◆ DATA FOR THIS EXERCISE

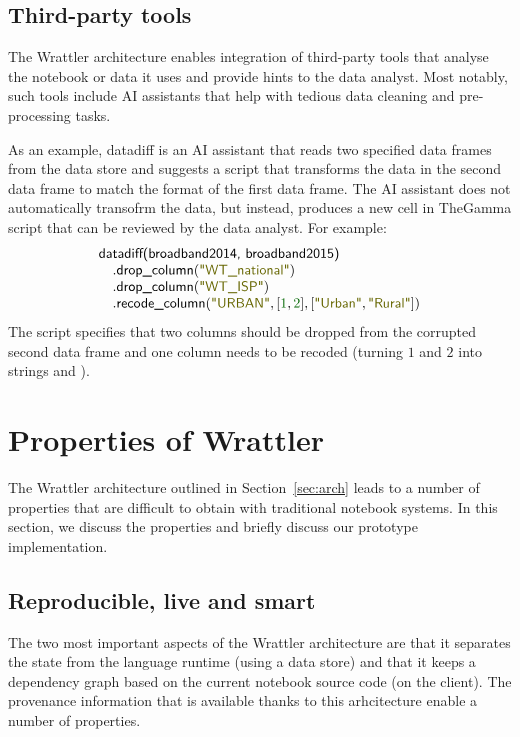 \documentclass[sigplan]{acmart}\settopmatter{printfolios=true,printccs=false,printacmref=false}
\begin{document}
\subsection{Third-party tools}
\label{sec:comp-ai}

The Wrattler architecture enables integration of third-party tools that analyse the notebook
or data it uses and provide hints to the data analyst. Most notably, such tools include AI 
assistants that help with tedious data cleaning and pre-processing tasks. 

As an example, datadiff \cite{datadiff} is an AI assistant that reads two specified data frames from the
data store and suggests a script that transforms the data in the second data frame to match the
format of the first data frame. The AI assistant does not automatically transofrm the data, but
instead, produces a new cell in TheGamma script that can be reviewed by the data analyst. 
For example:
%
\begin{equation*}
\begin{array}{l}
\ident{datadiff(broadband2014, broadband2015)}\\
\quad.\ident{drop\_column}(\str{WT\_national})\\
\quad.\ident{drop\_column}(\str{WT\_ISP})\\
\quad.\ident{recode\_column}(\str{URBAN}, [\num{1}, \num{2}], [\str{Urban},\str{Rural}])
\end{array}  
\end{equation*}
%
The script specifies that two columns should be dropped from the corrupted second data frame and
one column needs to be recoded (turning $\num{1}$ and $\num{2}$ into strings
 and ). 

\section{Properties of Wrattler}
\label{sec:results}

The Wrattler architecture outlined in Section~\ref{sec:arch} leads to a number of properties that
are difficult to obtain with traditional notebook systems. In this section, we discuss the 
properties and briefly discuss our prototype implementation.

\subsection{Reproducible, live and smart}
The two most important aspects of the Wrattler architecture are that it separates the state from 
the language runtime (using a data store) and that it keeps a dependency graph based on the current
notebook source code (on the client). The provenance information that is available thanks to this
arhcitecture enable a number of properties.
\end{document}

◆ WHAT TO DO
Pull out every line in the data above that has the word "store".

◆ SOLUTION BELOW
data store and suggests a script that transforms the data in the second data frame to match the
the language runtime (using a data store) and that it keeps a dependency graph based on the current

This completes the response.